Trump tak hanya harus bertarung dengan calon Demokrat, tapi juga dengan para tokoh Republik, yang satu per satu meninggalkannya.

Dan ia menang. Para pesaing di kubu Republik seperti Marco Rubio, Ted Cruz, Chris Christie, Ben Carson, bertekuk lutut.

Bisa jadi, ia naik dan populer karena berani 'melawan' tokoh-tokoh mapan Republik.

Langkah Trump melawan tokoh-tokoh mapan ini mengesankan bahwa dirinya adalah orang luar dan orang independen. Status ini diperoleh ketika warga 'sudah tak ingin lagi melihat' kelompok mapan berada di panggung politik AS.

Tokoh Democrat Bernie Sanders dan tokoh Republik Ted Cruz sebenarnya 'sudah menangkap' perubahan 'suasana hati' warga Amerika ini.
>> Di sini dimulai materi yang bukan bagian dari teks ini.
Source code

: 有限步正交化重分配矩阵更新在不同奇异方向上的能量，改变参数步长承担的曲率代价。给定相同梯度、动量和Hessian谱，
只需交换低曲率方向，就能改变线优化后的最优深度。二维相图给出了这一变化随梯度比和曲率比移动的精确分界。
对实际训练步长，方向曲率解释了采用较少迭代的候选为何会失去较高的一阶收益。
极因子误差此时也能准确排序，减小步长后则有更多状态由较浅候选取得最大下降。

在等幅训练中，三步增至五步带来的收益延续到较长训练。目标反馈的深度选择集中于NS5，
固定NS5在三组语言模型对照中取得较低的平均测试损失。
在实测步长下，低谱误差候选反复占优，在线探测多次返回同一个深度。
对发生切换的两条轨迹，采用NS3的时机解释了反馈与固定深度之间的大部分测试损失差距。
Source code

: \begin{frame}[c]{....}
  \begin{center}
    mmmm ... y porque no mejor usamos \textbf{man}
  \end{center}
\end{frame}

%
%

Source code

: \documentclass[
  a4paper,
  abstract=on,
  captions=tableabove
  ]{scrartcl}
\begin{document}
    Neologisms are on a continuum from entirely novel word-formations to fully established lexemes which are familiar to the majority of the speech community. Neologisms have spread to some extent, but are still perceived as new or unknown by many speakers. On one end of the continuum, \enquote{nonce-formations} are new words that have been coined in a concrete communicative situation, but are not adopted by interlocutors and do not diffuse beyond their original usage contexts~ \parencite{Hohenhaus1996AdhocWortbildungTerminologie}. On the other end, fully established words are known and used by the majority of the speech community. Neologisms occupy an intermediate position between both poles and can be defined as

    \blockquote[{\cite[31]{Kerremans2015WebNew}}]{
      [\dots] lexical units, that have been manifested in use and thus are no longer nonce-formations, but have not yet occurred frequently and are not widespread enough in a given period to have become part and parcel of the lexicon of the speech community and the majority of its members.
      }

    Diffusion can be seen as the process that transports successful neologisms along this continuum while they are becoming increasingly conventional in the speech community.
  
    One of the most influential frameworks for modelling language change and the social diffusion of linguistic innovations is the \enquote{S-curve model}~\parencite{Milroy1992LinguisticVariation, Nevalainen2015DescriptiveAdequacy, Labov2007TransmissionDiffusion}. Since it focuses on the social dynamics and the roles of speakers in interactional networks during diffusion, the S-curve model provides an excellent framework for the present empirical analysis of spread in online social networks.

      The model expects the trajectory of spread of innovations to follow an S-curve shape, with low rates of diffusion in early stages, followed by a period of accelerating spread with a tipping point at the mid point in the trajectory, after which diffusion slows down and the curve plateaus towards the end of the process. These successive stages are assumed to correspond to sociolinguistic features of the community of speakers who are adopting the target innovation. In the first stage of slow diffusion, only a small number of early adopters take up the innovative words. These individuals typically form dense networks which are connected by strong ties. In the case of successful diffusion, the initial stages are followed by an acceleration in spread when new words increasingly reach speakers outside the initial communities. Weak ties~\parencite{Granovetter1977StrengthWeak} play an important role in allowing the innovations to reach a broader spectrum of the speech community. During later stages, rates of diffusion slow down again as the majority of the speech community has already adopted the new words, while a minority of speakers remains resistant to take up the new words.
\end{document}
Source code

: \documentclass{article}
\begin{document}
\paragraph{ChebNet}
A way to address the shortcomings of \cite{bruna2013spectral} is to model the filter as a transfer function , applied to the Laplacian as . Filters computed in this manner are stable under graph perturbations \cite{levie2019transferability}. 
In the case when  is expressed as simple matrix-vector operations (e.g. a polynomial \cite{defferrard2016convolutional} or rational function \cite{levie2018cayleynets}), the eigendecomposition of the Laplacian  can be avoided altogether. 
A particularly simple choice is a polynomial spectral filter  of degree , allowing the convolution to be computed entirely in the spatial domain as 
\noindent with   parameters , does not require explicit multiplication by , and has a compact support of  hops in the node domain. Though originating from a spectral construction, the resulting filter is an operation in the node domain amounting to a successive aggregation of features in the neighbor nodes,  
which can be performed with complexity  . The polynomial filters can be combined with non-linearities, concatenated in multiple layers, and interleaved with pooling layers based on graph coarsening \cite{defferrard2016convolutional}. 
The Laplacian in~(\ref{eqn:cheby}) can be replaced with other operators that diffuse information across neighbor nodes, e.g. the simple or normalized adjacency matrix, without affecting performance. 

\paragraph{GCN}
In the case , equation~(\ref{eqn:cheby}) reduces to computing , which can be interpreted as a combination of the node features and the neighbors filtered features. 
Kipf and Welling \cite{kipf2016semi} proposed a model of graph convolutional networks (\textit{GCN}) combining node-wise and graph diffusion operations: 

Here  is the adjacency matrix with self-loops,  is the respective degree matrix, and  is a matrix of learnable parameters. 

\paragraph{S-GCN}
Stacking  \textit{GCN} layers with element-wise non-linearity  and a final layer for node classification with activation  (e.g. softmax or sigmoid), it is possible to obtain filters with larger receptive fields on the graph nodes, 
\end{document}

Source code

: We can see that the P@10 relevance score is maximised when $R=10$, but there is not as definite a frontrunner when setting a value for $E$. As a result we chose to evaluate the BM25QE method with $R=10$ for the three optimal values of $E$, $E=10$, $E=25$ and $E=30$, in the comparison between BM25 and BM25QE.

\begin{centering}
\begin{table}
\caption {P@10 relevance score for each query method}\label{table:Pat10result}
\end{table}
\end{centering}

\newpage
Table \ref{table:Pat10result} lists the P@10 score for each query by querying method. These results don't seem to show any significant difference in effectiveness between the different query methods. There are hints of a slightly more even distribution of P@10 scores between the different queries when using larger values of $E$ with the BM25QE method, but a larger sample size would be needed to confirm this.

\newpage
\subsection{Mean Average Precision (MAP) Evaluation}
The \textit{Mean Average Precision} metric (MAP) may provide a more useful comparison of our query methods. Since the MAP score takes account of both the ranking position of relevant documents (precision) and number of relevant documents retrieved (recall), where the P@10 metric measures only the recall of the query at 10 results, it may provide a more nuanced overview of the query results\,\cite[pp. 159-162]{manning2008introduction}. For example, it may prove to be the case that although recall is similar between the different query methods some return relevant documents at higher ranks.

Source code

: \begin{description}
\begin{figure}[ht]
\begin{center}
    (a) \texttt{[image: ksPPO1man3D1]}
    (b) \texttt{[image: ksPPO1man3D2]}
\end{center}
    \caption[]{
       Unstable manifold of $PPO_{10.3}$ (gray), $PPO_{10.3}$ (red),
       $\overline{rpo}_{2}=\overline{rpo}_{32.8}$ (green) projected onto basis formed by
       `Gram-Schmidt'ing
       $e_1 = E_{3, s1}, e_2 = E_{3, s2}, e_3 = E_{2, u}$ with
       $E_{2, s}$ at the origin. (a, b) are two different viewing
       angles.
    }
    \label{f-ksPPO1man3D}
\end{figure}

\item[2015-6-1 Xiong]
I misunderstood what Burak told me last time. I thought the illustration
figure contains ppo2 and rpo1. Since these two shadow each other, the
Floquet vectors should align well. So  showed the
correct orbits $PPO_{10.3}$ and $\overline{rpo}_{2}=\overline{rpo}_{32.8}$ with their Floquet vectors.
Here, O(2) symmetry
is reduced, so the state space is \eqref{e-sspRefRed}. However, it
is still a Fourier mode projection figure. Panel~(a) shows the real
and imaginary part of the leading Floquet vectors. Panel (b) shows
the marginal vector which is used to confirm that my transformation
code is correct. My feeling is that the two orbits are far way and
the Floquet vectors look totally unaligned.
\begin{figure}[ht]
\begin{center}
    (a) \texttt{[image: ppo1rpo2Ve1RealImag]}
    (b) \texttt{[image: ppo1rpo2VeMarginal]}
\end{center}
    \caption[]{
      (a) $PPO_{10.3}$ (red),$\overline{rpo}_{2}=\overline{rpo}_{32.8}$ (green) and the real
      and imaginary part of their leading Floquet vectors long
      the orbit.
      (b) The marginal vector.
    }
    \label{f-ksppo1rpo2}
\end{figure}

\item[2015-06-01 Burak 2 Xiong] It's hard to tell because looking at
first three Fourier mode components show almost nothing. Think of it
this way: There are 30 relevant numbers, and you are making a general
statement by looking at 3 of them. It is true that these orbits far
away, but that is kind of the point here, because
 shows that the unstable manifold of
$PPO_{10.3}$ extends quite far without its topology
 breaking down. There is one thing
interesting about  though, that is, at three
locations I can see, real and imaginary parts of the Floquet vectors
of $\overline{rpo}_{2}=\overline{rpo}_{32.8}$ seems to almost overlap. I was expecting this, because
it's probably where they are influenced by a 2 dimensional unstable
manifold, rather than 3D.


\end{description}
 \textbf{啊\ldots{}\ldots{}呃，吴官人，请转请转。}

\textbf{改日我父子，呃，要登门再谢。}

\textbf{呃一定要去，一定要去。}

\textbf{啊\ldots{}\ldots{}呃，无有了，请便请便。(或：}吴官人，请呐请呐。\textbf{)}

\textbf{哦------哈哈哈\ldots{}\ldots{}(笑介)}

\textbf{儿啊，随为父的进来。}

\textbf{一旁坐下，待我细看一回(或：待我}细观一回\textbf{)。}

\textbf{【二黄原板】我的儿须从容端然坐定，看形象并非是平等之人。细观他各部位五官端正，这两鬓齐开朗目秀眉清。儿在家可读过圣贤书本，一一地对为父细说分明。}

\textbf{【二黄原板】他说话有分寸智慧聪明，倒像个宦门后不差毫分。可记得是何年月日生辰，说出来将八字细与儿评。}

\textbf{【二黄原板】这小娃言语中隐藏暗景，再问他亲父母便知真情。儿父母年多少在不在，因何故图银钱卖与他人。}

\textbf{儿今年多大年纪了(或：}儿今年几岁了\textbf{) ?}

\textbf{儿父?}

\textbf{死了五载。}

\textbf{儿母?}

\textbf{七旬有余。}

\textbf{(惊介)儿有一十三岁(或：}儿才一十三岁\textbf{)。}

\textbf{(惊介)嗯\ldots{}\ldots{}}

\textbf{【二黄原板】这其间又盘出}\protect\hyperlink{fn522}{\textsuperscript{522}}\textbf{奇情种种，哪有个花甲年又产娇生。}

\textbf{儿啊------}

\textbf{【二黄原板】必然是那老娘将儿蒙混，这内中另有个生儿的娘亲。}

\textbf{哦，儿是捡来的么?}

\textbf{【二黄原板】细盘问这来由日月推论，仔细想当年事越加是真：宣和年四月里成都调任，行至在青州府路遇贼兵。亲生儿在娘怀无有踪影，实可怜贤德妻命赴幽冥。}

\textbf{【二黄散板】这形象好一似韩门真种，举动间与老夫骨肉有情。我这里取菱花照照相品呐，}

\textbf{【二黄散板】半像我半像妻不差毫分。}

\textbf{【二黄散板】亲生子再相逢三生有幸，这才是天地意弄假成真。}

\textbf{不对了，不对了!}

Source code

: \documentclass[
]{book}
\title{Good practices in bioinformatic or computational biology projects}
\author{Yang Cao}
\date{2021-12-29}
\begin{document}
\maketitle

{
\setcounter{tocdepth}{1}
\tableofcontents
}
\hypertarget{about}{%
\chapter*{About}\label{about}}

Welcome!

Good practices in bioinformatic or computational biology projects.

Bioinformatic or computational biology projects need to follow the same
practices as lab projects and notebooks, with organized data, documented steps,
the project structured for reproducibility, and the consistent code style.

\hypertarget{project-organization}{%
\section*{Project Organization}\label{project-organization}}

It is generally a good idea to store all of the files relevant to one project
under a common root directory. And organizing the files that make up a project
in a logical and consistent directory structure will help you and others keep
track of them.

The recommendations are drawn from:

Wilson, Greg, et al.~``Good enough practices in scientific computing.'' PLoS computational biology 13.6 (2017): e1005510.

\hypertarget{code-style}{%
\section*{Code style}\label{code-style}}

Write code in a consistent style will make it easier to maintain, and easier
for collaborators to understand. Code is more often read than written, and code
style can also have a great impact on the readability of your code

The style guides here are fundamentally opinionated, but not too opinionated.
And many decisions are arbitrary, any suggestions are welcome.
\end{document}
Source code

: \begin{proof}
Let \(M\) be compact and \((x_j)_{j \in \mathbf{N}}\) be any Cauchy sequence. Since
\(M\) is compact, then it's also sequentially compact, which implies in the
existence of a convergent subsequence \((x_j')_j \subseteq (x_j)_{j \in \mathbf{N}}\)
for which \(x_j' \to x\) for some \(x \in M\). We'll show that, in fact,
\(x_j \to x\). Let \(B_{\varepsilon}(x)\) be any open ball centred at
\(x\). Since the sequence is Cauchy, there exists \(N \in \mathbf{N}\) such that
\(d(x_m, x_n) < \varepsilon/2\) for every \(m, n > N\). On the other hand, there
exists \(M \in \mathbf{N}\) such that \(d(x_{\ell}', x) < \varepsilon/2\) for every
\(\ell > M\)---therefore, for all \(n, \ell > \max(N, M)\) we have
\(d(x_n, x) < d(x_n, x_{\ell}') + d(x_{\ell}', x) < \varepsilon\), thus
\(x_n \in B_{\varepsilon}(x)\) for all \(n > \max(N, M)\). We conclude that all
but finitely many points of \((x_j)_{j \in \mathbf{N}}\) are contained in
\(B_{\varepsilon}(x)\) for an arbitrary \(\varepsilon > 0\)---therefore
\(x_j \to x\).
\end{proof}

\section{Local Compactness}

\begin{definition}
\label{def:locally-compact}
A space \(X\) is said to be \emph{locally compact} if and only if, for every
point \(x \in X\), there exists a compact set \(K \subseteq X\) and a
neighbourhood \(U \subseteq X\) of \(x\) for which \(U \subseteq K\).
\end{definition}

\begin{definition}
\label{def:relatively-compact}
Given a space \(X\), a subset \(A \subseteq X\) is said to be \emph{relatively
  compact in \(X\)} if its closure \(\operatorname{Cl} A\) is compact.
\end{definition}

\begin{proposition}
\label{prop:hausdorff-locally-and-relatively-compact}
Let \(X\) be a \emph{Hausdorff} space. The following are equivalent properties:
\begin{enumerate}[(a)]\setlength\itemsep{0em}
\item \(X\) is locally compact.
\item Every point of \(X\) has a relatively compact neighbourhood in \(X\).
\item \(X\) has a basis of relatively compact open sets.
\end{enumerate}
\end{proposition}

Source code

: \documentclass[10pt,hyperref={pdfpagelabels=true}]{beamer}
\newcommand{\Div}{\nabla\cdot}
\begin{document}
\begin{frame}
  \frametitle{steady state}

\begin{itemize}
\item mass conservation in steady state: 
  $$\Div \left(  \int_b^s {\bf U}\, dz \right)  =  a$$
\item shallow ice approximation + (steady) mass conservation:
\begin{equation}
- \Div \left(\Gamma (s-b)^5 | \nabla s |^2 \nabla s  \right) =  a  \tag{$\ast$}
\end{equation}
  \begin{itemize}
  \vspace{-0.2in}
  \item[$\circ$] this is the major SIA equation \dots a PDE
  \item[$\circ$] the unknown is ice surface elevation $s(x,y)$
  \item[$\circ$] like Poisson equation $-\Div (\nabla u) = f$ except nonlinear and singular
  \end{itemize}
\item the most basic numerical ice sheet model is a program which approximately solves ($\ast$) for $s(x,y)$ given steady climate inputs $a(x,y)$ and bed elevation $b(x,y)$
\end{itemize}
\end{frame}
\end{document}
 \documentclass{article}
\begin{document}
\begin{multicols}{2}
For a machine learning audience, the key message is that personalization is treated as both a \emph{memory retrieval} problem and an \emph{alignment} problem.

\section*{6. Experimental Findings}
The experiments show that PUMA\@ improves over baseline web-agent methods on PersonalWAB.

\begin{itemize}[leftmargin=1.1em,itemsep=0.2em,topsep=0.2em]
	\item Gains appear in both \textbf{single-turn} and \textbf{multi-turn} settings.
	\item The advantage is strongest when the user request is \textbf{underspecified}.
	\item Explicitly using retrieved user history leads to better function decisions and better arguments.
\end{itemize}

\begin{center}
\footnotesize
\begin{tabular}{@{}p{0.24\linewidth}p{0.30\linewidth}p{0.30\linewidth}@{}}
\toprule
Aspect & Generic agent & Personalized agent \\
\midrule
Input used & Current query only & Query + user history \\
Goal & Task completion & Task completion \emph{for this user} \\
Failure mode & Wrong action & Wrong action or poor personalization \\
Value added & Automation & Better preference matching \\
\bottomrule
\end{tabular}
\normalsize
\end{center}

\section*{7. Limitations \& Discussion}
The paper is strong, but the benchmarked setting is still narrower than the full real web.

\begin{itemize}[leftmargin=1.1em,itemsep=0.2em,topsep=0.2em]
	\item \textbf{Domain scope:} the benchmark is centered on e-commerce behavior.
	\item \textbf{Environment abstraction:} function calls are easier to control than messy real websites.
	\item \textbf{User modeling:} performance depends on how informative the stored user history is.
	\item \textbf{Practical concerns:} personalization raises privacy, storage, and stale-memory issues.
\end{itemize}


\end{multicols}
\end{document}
Tapi Trump bisa merebutnya dan mengantarkannya ke Gedung Putih.

4. Faktor Comey

Hingga dua pekan lalu, sebagian besar kalangan meyakini Trump sulit menang.

Sampai kemudian direktur FBI, James Comey, mengeluarkan surat berisi keputusan FBI untuk membuka lagi kasus penggunaan email pribadi dalam korespondensi Clinton sebagai menteri luar negeri.

Benar bahwa jajak pendapat ketika itu ketat, tapi langkah FBI memberi nafas bagi Trump untuk melakukan konsolidasi, di sisi lain bagi kubu Clinton, surat Comey menyulitkan kampanye mereka yang memasuki tahap akhir.

Pesann-pesan Clinton di berbagai kampanye 'jelas terganggu' dengan langkah FBI tersebut.
Andai saja Clinton memakai email kantor ketika menjabat sebagai menlu.

5. Percaya dengan insting

Kampanye Trump jelas bukan kampanye biasa dan hasil pilpres memperlihatkan ia lebih paham dari para pakar politik.

Ia tak terlalu tergantung dengan jajak pendapat dan lebih memilih terjun langsung ke lapangan dengan mengunjungi para pemilih di Wisconsin dan Michigan, yang dikatakan para analis tak mungkin dimenangkan oleh Republik.

Ia tak mengetok pintu warga, ia lebih suka menggelar rapat-rapat akbar seraya mengirim pesan agar warga menggunakan hak suara.

Kampanyenya sebenarnya kalah rapi dari tim Clinton. Anggaran kampanyenya juga lebih sedikit.
Tak sedikit yang mengecam cara-cara kampanyenya tapi Trump dan timnya tak peduli.